Part 1: A name is a word

The doctrine lives in manual ch9 §5 and ch21, and canon settles it in one sentence: a person's name is a lexicon word borne as a name, announced by ne. Phi has no separate stock of name-syllables, no register of sounds reserved for people. Someone is walking around being warmth. Someone is being seed. Here is the recurring cast of the manual and the primer, and the words they carry:

NameThe word it isWho carries it
sulaewarmthe honored friend
siorajoythe visiting child
thinoeseedthe elder's elder, who taught the garden to give
moligentlethe beloved of the intimate examples
kerukosturdythe everyman of the neutral register

The founding pair

The whole system is audible in two lines, identical but for one syllable:

mia thinoe nila.
1SG seed see.
(I see a seed.)

mia ne thinoe nila.
1SG NAME thinoe see.
(I see thinoe.)

Nothing about the syllables changed. What changed is the sentence's population: ne announced that these particular syllables are someone, and a person appeared where a seed had been. Notice the gloss line change too: seed became thinoe. A name is carried, not translated; the moment a word becomes a name, its meaning steps back and its bearer steps forward.

What follows from this

Because names are words, everything the language already does for words it does for names. The collision rules protect them: no one's name can sit one sound away from a neighbor's and cause confusion. The validator checks them like any vocabulary, with no whitelist of exceptions. Anyone can bear any word, and the language can never run out of names. And every introduction is a small vocabulary lesson: meet sulae and you have met warm; the person teaches you the word by proving it daily.

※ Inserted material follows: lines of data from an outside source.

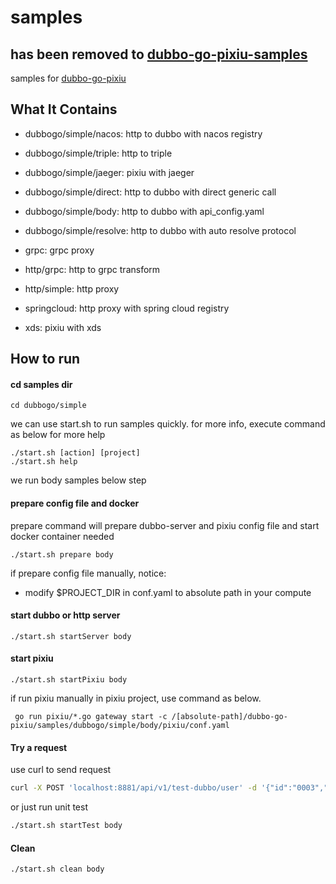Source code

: # samples 
## has been removed to [dubbo-go-pixiu-samples](https://github.com/apache/dubbo-go-pixiu-samples)
samples for [dubbo-go-pixiu](https://github.com/apache/dubbo-go-pixiu)


## What It Contains

- dubbogo/simple/nacos: http to dubbo with nacos registry
- dubbogo/simple/triple: http to triple
- dubbogo/simple/jaeger: pixiu with jaeger
- dubbogo/simple/direct: http to dubbo with direct generic call  
- dubbogo/simple/body: http to dubbo with api_config.yaml
- dubbogo/simple/resolve: http to dubbo with auto resolve protocol

- grpc: grpc proxy
- http/grpc: http to grpc transform
- http/simple: http proxy

- springcloud: http proxy with spring cloud registry
- xds: pixiu with xds

## How to run

#### cd samples dir

```
cd dubbogo/simple
```

we can use start.sh to run samples quickly. for more info, execute command as below for more help

```
./start.sh [action] [project]
./start.sh help
```

we run body samples below step

#### prepare config file and docker

prepare command will prepare dubbo-server and pixiu config file and start docker container needed

```
./start.sh prepare body
```

if prepare config file manually, notice:
- modify $PROJECT_DIR in conf.yaml to absolute path in your compute

#### start dubbo or http server

```
./start.sh startServer body
```

#### start pixiu

```
./start.sh startPixiu body
```

if run pixiu manually in pixiu project, use command as below.

```
 go run pixiu/*.go gateway start -c /[absolute-path]/dubbo-go-pixiu/samples/dubbogo/simple/body/pixiu/conf.yaml
```


#### Try a request

use curl to send request

```bash
curl -X POST 'localhost:8881/api/v1/test-dubbo/user' -d '{"id":"0003","code":3,"name":"dubbogo","age":99}' --header 'Content-Type: application/json' 
```

or just run unit test

```bash
./start.sh startTest body

```

#### Clean

```
./start.sh clean body
```
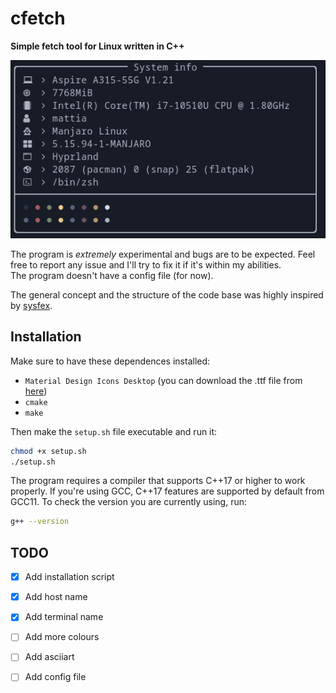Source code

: # cfetch
**Simple fetch tool for Linux written in C++**

![](./resources/showoff.png)


The program is _extremely_ experimental and bugs are to be expected. Feel free to
report any issue and I'll try to fix it if it's within my abilities.  
The program doesn't have a config file (for now).  

The general concept and the structure of the code base was highly inspired by
[sysfex](https://github.com/mehedirm6244/sysfex). 

## Installation
Make sure to have these dependences installed:
- `Material Design Icons Desktop` (you can download the .ttf file from [here](https://github.com/Templarian/MaterialDesign-Font))
- `cmake`
- `make`

Then make the `setup.sh` file executable and run it:

``` sh
chmod +x setup.sh
./setup.sh
```

The program requires a compiler that supports C++17 or higher to work properly.
If you're using GCC, C++17 features are supported by default from GCC11. To check the
version you are currently using, run:

``` sh
g++ --version
```


## TODO
- [x] Add installation script
- [x] Add host name
- [x] Add terminal name
- [ ] Add more colours
- [ ] Add asciiart
- [ ] Add config file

Because names are announced rather than capitalized, no name outranks the sentence it stands in. Phi has no capital letters (not for sentences, not for names, in any mode of writing), and Part 6 takes up what that means for the writer. For now, one sentence of canon carries the idea: what capitals do for names, ne does aloud.

Drill: word or someone

Cover everything below the line. For each sentence, say aloud whether the cast-word is vocabulary or a person, and how you know.

1. mia sulae sulopa nuola.
2. ne siora seniku.
3. muila lo thinoe howela.
4. siora shua.

Answers: 1. vocabulary: I eat warm soup; no announcement, and soup is exactly the kind of thing warmth modifies. 2. a person: siora smiles; ne said so before the name arrived. 3. vocabulary: the earth receives the seeds; plural-marked things in the earth are seeds, not children. 4. undecidable alone: joy comes, or, in a family room where she is already known, siora comes. That undecidability is not a flaw; it is the whole case for ne, and Part 5 is about the one register allowed to run the risk.